_PROBLEM_:
Down to the last line, reproduce the data below exactly.

_Source data_:

--------------------------------

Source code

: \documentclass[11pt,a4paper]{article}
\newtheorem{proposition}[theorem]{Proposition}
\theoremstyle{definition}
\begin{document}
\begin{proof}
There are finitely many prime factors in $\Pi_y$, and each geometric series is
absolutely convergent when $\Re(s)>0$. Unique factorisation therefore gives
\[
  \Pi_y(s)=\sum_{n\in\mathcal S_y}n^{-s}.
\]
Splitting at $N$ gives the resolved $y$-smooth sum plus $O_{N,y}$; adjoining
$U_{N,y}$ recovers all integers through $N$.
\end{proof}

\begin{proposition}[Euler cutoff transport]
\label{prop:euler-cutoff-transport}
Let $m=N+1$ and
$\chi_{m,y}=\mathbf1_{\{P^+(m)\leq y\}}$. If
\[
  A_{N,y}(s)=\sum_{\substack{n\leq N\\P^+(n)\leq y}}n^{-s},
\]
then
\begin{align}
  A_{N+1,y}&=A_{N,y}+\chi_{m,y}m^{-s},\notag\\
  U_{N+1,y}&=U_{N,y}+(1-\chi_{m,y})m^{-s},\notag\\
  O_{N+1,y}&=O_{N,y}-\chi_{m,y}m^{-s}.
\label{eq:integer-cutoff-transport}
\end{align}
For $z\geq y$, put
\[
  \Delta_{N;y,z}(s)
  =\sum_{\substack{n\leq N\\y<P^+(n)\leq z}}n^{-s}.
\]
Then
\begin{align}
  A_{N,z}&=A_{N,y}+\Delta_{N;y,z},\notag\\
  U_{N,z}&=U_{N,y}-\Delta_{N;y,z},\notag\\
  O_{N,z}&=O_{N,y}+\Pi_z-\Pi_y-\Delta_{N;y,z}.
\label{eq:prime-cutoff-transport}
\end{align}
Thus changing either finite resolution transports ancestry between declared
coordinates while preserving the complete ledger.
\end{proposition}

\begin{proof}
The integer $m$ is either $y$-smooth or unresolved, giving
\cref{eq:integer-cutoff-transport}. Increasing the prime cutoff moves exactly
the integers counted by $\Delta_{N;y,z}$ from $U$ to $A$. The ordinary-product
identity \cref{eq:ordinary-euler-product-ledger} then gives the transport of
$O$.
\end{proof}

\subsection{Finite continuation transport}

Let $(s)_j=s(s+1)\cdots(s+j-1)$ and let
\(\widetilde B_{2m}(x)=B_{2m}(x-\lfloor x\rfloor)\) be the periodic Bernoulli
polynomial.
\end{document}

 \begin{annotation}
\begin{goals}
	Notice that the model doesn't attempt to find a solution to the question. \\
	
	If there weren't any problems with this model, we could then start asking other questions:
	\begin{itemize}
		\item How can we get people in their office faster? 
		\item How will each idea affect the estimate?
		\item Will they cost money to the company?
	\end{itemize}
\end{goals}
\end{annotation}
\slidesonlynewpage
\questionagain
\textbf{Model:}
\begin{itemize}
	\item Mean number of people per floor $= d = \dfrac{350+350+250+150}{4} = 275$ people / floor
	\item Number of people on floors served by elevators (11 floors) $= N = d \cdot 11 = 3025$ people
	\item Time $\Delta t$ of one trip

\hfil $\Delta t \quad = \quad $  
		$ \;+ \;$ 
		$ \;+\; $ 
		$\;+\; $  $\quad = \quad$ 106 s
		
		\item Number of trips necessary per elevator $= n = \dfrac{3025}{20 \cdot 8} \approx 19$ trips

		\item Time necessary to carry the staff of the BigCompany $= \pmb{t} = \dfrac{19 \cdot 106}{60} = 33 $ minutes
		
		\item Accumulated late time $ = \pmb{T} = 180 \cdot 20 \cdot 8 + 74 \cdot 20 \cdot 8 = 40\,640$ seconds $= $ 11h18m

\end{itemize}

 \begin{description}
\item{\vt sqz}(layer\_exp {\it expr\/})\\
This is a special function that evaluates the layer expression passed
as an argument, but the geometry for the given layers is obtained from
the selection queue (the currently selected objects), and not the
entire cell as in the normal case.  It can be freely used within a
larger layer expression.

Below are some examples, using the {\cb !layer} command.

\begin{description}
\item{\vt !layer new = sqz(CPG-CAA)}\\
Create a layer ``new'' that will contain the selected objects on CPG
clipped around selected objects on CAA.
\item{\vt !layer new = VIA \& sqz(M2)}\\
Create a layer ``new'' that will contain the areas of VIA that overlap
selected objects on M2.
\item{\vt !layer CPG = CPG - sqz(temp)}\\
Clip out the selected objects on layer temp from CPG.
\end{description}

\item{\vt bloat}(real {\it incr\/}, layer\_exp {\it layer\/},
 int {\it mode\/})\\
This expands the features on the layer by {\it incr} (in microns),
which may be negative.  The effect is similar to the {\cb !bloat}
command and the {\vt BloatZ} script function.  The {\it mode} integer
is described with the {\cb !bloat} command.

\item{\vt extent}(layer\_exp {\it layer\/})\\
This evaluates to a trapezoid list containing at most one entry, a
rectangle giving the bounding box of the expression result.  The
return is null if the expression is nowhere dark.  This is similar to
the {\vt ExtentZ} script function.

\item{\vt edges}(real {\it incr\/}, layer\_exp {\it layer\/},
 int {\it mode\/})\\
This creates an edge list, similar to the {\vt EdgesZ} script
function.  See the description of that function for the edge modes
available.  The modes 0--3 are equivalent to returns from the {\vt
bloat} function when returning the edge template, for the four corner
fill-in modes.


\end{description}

--------------------------------

_EXERCISE RESULT_:
Source code

: \documentclass[11pt,a4paper]{article}
\newtheorem{proposition}[theorem]{Proposition}
\theoremstyle{definition}
\begin{document}
\begin{proof}
There are finitely many prime factors in $\Pi_y$, and each geometric series is
absolutely convergent when $\Re(s)>0$. Unique factorisation therefore gives
\[
  \Pi_y(s)=\sum_{n\in\mathcal S_y}n^{-s}.
\]
Splitting at $N$ gives the resolved $y$-smooth sum plus $O_{N,y}$; adjoining
$U_{N,y}$ recovers all integers through $N$.
\end{proof}

\begin{proposition}[Euler cutoff transport]
\label{prop:euler-cutoff-transport}
Let $m=N+1$ and
$\chi_{m,y}=\mathbf1_{\{P^+(m)\leq y\}}$. If
\[
  A_{N,y}(s)=\sum_{\substack{n\leq N\\P^+(n)\leq y}}n^{-s},
\]
then
\begin{align}
  A_{N+1,y}&=A_{N,y}+\chi_{m,y}m^{-s},\notag\\
  U_{N+1,y}&=U_{N,y}+(1-\chi_{m,y})m^{-s},\notag\\
  O_{N+1,y}&=O_{N,y}-\chi_{m,y}m^{-s}.
\label{eq:integer-cutoff-transport}
\end{align}
For $z\geq y$, put
\[
  \Delta_{N;y,z}(s)
  =\sum_{\substack{n\leq N\\y<P^+(n)\leq z}}n^{-s}.
\]
Then
\begin{align}
  A_{N,z}&=A_{N,y}+\Delta_{N;y,z},\notag\\
  U_{N,z}&=U_{N,y}-\Delta_{N;y,z},\notag\\
  O_{N,z}&=O_{N,y}+\Pi_z-\Pi_y-\Delta_{N;y,z}.
\label{eq:prime-cutoff-transport}
\end{align}
Thus changing either finite resolution transports ancestry between declared
coordinates while preserving the complete ledger.
\end{proposition}

\begin{proof}
The integer $m$ is either $y$-smooth or unresolved, giving
\cref{eq:integer-cutoff-transport}. Increasing the prime cutoff moves exactly
the integers counted by $\Delta_{N;y,z}$ from $U$ to $A$. The ordinary-product
identity \cref{eq:ordinary-euler-product-ledger} then gives the transport of
$O$.
\end{proof}

\subsection{Finite continuation transport}

Let $(s)_j=s(s+1)\cdots(s+j-1)$ and let
\(\widetilde B_{2m}(x)=B_{2m}(x-\lfloor x\rfloor)\) be the periodic Bernoulli
polynomial.
\end{document}

 \begin{annotation}
\begin{goals}
	Notice that the model doesn't attempt to find a solution to the question. \\
	
	If there weren't any problems with this model, we could then start asking other questions:
	\begin{itemize}
		\item How can we get people in their office faster? 
		\item How will each idea affect the estimate?
		\item Will they cost money to the company?
	\end{itemize}
\end{goals}
\end{annotation}
\slidesonlynewpage
\questionagain
\textbf{Model:}
\begin{itemize}
	\item Mean number of people per floor $= d = \dfrac{350+350+250+150}{4} = 275$ people / floor
	\item Number of people on floors served by elevators (11 floors) $= N = d \cdot 11 = 3025$ people
	\item Time $\Delta t$ of one trip

\hfil $\Delta t \quad = \quad $  
		$ \;+ \;$ 
		$ \;+\; $ 
		$\;+\; $  $\quad = \quad$ 106 s
		
		\item Number of trips necessary per elevator $= n = \dfrac{3025}{20 \cdot 8} \approx 19$ trips

		\item Time necessary to carry the staff of the BigCompany $= \pmb{t} = \dfrac{19 \cdot 106}{60} = 33 $ minutes
		
		\item Accumulated late time $ = \pmb{T} = 180 \cdot 20 \cdot 8 + 74 \cdot 20 \cdot 8 = 40\,640$ seconds $= $ 11h18m

\end{itemize}

 \begin{description}
\item{\vt sqz}(layer\_exp {\it expr\/})\\
This is a special function that evaluates the layer expression passed
as an argument, but the geometry for the given layers is obtained from
the selection queue (the currently selected objects), and not the
entire cell as in the normal case.  It can be freely used within a
larger layer expression.

Below are some examples, using the {\cb !layer} command.

\begin{description}
\item{\vt !layer new = sqz(CPG-CAA)}\\
Create a layer ``new'' that will contain the selected objects on CPG
clipped around selected objects on CAA.
\item{\vt !layer new = VIA \& sqz(M2)}\\
Create a layer ``new'' that will contain the areas of VIA that overlap
selected objects on M2.
\item{\vt !layer CPG = CPG - sqz(temp)}\\
Clip out the selected objects on layer temp from CPG.
\end{description}

\item{\vt bloat}(real {\it incr\/}, layer\_exp {\it layer\/},
 int {\it mode\/})\\
This expands the features on the layer by {\it incr} (in microns),
which may be negative.  The effect is similar to the {\cb !bloat}
command and the {\vt BloatZ} script function.  The {\it mode} integer
is described with the {\cb !bloat} command.

\item{\vt extent}(layer\_exp {\it layer\/})\\
This evaluates to a trapezoid list containing at most one entry, a
rectangle giving the bounding box of the expression result.  The
return is null if the expression is nowhere dark.  This is similar to
the {\vt ExtentZ} script function.

\item{\vt edges}(real {\it incr\/}, layer\_exp {\it layer\/},
 int {\it mode\/})\\
This creates an edge list, similar to the {\vt EdgesZ} script
function.  See the description of that function for the edge modes
available.  The modes 0--3 are equivalent to returns from the {\vt
bloat} function when returning the edge template, for the four corner
fill-in modes.


\end{description}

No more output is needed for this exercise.